2.    Meet your customers and test product-market fit. 40% of the ten sectionmates who responded to the facebook post of a surveymonkey questionnaire said they would be upset without ToppingsBox.  
3.    Create an MVP. Package ToppingsBox in your parent’s garage for added effect.
4.    Develop a business model. No, that’s alright. Monetization can wait.
5.    Get funding. Note: female entrepreneurship is #sohotrightnow.
6.    Sell company. Rinse. Repeat.
            Congratulations! You have now checked a new box: Founder. Right? Wrong. The entrepreneurial expectations on campuses today are shaping MBAs’ paths; however, it is a mis-shaping. MBAs are inheriting a set of expectations dooming them to failure in the land of startups, for not everyone who masters the lean startup methodology can be an entrepreneur (http://www.vark.com/).
            If entrepreneurship truly is the *relentless* pursuit of opportunity without regards to resources currently controlled, than MBAs who lack a Reality Distortion Field (RDF) are puppets in the desperate scramble among business schools to lay claims on the next Zuckerberg.

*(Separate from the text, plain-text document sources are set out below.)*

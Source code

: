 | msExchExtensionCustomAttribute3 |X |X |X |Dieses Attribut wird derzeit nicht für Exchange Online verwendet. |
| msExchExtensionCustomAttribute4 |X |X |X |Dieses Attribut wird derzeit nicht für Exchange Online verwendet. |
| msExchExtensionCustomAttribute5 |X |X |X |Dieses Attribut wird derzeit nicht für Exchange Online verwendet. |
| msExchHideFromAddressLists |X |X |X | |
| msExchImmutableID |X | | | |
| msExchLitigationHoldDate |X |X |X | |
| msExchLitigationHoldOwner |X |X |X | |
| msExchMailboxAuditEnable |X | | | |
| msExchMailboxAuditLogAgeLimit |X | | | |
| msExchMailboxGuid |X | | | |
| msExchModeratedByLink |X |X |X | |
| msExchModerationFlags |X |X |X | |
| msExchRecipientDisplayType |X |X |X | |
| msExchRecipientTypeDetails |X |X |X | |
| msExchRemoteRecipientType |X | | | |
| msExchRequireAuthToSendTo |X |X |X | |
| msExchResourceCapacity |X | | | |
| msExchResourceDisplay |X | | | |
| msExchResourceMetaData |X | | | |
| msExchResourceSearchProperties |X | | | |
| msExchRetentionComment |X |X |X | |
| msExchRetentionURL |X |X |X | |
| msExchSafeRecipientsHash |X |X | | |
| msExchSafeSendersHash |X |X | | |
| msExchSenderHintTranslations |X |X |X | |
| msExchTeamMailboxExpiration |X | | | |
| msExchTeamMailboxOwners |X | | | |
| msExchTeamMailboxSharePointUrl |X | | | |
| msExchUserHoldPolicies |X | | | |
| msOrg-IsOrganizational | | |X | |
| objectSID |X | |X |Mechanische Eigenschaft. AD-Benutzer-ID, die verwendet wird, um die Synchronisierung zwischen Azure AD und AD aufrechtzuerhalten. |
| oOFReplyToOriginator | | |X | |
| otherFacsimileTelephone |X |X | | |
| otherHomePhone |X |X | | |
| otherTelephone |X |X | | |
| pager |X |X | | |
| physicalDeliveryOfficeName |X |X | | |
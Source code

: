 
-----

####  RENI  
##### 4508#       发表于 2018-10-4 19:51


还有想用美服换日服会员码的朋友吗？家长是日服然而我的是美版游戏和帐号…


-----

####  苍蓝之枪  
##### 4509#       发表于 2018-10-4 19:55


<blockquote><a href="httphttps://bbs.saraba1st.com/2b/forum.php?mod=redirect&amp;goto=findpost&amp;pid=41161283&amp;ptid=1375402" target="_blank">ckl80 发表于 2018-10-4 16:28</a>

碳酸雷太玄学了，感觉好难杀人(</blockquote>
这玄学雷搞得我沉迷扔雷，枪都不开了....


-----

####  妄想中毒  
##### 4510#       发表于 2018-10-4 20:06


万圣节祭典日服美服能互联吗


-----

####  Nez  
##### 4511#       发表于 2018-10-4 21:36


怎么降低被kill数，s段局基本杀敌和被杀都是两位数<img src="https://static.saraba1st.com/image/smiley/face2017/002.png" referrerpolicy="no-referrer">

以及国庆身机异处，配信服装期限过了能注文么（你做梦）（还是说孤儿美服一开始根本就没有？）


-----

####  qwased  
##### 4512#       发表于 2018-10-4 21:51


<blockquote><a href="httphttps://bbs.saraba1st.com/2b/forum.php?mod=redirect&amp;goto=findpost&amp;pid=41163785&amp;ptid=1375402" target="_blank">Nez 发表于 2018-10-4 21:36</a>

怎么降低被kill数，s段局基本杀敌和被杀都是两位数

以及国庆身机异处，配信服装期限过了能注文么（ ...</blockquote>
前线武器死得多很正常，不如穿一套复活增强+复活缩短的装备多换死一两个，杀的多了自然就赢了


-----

            While MBAs possess the skills to pursue entrepreneurial endeavors, a degree of self-deception and madness is critical. Like Steve Jobs, entrepreneurs cannot get dragged down by the 90% of people who “can’t see into the future unless there is proof in the present.” And like the founders of AirBnB, entrepreneurs must rely on their passion for pursuing a solution in order to climb out of the “trough of sorrow,” where their true mettle is tested.
            Does this then imply that lean startup is incompatible with an RDF? No, for it is an RDF that compels an entrepreneur to fully exploit the lean methodology to an eventual product solution. Through their force of vision, “RDF entrepreneurs” lure top talent to their companies, compete successfully for the best money, and hammer away at a product concept until they achieve product-market fit.
            Thus, an RDF is a necessary, but not sufficient, quality for entrepreneurship. Armed with an RDF, a talented team unafraid to push back, and a problem in the world they so desperately want to fix, MBAs can be a potent force for change in the world.